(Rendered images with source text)
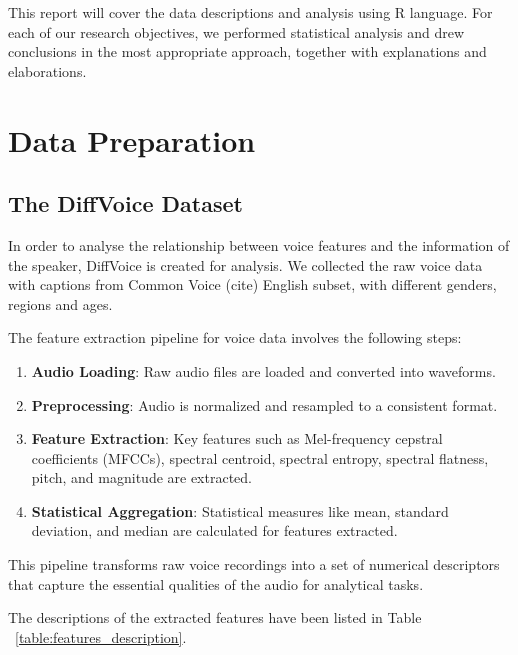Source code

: \documentclass{article}
\begin{document}
	This report will cover the data descriptions and analysis using R language. For each of our research objectives, we performed statistical analysis and drew conclusions in the most appropriate approach, together with explanations and elaborations.
	
	
	\section{Data Preparation}
	
	\subsection{The DiffVoice Dataset}
	
	In order to analyse the relationship between voice features and the information of the speaker, DiffVoice is created for analysis. We collected the raw voice data with captions from Common Voice (cite) English subset, with different genders, regions and ages.
	
	The feature extraction pipeline for voice data involves the following steps:
	\begin{enumerate}
		\item \textbf{Audio Loading}: Raw audio files are loaded and converted into waveforms.
		\item \textbf{Preprocessing}: Audio is normalized and resampled to a consistent format.
		\item \textbf{Feature Extraction}: Key features such as Mel-frequency cepstral coefficients (MFCCs), spectral centroid, spectral entropy, spectral flatness, pitch, and magnitude are extracted.
		\item \textbf{Statistical Aggregation}: Statistical measures like mean, standard deviation, and median are calculated for features extracted.
	\end{enumerate}
	
	This pipeline transforms raw voice recordings into a set of numerical descriptors that capture the essential qualities of the audio for analytical tasks.
	
	The descriptions of the extracted features have been listed in Table ~\ref{table:features_description}.
	
\end{document}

*Problem*
For the string "descriptions", count the lines of the entries above that include it; answer with the number only.

*Task response*
2